ASSIGNMENT = Go through each line of the records below and count those with the word "result"; give only the total.

=== PROVIDED DATA ===

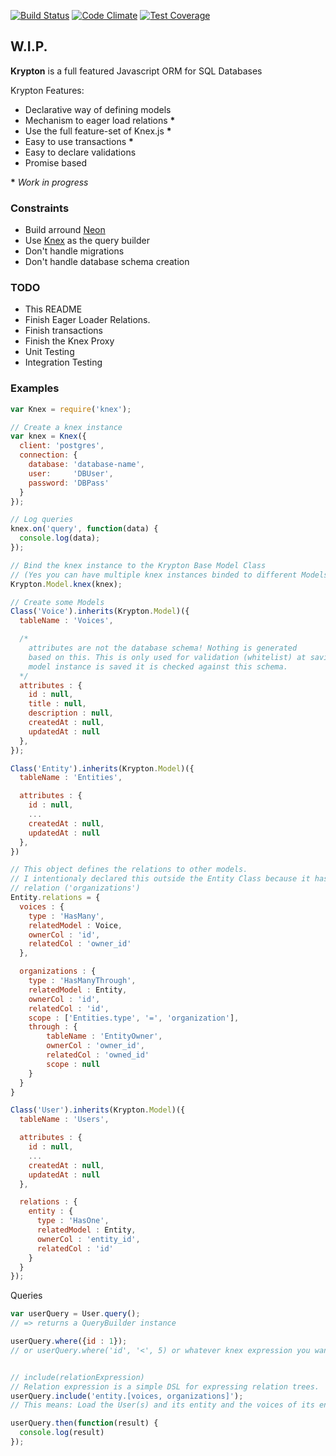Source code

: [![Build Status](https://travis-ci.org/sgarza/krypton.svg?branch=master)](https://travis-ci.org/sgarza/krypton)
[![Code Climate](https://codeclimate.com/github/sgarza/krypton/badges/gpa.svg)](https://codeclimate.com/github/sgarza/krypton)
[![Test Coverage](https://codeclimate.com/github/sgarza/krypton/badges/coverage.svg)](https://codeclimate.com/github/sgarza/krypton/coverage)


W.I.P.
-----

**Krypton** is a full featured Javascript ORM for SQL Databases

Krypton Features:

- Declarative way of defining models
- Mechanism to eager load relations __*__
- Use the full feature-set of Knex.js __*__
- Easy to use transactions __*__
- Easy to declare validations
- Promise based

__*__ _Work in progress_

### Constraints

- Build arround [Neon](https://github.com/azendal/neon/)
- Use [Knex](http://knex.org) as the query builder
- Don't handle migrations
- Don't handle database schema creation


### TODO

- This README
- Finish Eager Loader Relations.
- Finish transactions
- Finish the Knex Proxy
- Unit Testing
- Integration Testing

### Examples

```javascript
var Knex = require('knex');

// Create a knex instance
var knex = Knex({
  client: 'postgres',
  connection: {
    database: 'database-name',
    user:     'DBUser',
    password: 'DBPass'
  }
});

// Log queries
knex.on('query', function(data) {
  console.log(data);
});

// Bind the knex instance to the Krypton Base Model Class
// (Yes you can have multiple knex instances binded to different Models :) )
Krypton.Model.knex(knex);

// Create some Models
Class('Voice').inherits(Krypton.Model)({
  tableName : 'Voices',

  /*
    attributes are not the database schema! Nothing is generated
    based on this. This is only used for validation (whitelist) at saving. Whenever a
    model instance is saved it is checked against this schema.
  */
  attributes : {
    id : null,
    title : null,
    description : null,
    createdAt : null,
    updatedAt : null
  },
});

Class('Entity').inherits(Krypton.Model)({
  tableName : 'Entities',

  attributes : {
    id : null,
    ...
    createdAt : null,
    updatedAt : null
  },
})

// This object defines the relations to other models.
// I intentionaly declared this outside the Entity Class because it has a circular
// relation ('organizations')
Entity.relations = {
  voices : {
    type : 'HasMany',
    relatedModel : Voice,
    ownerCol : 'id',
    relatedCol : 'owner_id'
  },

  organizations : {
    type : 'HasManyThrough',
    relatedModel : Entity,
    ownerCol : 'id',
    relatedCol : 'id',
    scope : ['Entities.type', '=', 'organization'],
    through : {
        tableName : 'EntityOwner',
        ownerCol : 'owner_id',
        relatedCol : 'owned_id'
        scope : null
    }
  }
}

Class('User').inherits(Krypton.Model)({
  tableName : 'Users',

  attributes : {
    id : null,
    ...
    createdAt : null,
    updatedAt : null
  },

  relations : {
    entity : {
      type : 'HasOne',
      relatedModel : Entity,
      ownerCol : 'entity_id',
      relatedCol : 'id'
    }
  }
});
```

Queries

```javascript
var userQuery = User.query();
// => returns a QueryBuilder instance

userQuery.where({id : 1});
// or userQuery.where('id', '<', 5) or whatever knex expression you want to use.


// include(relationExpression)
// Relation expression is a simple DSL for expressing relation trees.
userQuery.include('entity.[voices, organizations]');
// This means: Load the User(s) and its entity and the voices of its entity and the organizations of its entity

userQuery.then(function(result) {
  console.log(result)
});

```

===

SOLUTION TO THIS PROBLEM = 2